WORK INSTRUCTION:
Please tell how many of the lines below contain "applications", using only a number.

Data excerpts:

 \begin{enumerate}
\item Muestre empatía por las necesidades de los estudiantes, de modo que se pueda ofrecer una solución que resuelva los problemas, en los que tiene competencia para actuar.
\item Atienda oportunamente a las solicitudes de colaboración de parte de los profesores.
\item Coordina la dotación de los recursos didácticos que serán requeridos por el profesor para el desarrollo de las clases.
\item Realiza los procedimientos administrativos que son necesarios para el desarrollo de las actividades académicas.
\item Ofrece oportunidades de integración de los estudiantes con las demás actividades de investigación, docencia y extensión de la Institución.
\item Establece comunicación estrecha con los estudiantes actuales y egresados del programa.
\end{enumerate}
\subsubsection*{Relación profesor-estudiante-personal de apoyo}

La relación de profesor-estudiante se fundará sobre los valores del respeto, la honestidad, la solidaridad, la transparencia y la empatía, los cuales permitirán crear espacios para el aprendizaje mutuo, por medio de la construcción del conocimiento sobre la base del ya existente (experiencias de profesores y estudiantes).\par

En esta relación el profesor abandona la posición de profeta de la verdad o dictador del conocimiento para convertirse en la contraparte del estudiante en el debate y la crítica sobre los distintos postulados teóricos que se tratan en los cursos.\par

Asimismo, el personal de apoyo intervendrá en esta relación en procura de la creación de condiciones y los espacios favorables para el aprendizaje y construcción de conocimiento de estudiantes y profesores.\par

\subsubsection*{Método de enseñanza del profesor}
...
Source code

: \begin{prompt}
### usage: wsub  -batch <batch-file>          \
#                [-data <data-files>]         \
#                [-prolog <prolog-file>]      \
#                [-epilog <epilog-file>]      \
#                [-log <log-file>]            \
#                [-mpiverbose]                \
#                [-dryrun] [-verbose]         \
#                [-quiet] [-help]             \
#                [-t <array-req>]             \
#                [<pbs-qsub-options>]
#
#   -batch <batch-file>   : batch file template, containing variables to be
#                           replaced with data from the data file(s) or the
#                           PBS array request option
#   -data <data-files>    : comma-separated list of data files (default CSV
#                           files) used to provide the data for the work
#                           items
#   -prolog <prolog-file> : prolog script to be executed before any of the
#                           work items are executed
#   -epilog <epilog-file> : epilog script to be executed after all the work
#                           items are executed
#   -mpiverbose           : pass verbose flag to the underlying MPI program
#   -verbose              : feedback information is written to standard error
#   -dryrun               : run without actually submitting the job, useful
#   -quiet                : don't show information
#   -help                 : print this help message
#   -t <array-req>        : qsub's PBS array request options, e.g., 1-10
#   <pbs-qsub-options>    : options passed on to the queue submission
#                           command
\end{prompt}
--
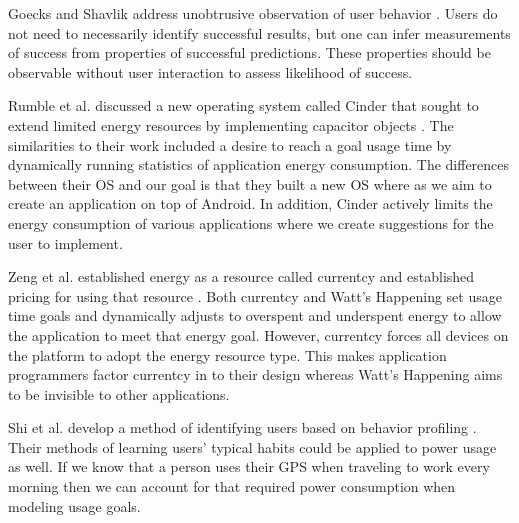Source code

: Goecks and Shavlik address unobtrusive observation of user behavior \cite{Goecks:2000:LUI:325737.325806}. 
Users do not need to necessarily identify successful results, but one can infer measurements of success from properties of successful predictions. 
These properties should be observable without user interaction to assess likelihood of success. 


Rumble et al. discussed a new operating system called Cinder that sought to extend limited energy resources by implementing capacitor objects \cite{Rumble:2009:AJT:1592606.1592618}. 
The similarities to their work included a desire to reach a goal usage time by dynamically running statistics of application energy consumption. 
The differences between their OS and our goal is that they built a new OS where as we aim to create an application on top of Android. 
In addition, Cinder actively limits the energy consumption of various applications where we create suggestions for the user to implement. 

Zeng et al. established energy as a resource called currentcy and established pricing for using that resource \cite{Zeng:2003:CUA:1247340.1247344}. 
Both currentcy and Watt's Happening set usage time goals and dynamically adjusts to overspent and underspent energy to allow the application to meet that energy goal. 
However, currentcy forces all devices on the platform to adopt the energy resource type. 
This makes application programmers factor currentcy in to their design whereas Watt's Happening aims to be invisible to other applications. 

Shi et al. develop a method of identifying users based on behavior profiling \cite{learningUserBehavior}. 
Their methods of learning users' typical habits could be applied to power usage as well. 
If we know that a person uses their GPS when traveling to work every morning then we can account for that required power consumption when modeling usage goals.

EXERCISE OUTPUT:
2